§ **What you are asked to do**: How many lines of the data include the string "hostPassword"? State that number alone.

§ **Data**:
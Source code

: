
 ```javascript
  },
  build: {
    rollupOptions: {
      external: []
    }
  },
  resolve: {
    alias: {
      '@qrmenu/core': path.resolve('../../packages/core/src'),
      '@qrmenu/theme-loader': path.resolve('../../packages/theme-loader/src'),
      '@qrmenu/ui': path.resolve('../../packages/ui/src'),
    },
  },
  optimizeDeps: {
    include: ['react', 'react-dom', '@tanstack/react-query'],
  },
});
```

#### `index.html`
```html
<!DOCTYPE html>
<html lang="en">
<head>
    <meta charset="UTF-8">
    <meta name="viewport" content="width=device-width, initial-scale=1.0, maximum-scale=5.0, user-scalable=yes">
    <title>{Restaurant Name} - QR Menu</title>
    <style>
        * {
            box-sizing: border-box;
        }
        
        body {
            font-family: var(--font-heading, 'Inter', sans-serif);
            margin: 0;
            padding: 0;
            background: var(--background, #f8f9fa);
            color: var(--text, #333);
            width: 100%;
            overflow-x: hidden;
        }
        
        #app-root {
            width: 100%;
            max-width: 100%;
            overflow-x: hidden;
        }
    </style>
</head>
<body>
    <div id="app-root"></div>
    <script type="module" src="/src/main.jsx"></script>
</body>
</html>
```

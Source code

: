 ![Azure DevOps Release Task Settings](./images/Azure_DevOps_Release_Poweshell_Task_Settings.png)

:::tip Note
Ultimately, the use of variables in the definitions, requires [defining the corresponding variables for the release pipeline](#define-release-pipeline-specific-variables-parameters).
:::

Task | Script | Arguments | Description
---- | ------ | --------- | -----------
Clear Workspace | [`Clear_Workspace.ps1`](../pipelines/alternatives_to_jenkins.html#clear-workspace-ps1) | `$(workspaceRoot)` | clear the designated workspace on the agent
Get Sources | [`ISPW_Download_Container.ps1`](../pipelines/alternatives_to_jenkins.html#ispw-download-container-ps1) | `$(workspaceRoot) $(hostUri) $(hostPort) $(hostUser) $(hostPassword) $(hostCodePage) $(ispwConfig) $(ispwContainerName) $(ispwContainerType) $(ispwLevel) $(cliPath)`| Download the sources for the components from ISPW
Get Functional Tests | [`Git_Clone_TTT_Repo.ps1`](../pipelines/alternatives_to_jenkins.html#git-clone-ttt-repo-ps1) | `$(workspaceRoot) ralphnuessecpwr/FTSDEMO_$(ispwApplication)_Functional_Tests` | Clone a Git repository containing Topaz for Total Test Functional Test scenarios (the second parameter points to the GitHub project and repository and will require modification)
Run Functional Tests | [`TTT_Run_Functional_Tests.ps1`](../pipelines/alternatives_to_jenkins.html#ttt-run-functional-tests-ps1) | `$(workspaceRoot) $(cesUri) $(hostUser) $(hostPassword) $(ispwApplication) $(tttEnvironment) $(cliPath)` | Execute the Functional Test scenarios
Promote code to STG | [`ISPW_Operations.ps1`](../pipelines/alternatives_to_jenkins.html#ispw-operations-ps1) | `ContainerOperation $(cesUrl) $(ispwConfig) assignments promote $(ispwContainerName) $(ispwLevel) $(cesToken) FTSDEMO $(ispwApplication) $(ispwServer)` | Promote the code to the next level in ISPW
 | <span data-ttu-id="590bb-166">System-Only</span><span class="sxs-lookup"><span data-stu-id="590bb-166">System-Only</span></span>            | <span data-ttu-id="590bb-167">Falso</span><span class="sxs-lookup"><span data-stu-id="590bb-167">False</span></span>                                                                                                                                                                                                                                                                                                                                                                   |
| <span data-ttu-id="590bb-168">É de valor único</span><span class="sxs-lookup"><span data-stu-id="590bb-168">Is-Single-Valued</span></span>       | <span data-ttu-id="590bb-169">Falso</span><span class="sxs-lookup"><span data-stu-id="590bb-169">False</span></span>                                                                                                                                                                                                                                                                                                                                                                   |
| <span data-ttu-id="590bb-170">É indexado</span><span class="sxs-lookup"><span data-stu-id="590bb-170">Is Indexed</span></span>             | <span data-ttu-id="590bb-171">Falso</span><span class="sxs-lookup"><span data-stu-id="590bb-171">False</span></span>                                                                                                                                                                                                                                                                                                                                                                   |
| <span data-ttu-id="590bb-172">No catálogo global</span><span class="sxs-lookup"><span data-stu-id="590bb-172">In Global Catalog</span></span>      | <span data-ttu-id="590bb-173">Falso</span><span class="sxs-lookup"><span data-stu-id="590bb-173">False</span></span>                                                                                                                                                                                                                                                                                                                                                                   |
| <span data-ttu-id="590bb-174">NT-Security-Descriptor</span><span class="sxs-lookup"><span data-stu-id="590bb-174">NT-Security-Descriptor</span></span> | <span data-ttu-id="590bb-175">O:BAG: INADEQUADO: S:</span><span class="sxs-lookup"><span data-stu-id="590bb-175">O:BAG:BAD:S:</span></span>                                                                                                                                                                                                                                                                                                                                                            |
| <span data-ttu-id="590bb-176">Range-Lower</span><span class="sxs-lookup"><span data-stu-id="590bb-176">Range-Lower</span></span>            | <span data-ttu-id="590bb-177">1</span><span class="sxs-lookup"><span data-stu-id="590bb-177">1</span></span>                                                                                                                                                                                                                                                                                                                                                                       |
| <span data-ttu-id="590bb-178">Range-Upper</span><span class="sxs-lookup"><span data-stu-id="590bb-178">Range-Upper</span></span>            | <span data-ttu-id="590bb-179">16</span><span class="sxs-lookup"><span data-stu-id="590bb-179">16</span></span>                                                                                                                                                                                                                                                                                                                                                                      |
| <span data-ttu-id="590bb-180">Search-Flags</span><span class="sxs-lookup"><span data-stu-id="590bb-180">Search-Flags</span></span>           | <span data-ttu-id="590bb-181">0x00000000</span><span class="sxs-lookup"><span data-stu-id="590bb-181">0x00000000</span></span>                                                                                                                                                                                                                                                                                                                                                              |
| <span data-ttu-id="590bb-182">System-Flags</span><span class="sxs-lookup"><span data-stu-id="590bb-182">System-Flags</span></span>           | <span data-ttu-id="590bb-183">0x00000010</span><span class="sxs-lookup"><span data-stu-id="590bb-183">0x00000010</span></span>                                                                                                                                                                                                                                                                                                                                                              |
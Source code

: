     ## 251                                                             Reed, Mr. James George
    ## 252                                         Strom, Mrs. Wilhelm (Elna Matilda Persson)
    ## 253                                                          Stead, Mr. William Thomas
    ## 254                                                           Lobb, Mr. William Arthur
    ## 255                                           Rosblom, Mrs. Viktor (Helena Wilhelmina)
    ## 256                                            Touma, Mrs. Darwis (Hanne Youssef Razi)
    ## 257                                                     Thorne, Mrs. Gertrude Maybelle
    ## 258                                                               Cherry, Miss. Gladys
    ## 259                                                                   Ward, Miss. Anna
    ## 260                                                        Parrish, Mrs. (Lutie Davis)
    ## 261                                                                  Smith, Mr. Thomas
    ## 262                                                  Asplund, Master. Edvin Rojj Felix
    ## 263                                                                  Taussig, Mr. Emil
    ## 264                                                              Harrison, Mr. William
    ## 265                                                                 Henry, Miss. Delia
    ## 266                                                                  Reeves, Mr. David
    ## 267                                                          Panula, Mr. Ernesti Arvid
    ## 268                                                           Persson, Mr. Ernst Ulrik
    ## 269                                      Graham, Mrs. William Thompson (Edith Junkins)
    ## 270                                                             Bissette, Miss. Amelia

§ **Answer to the problem**: 2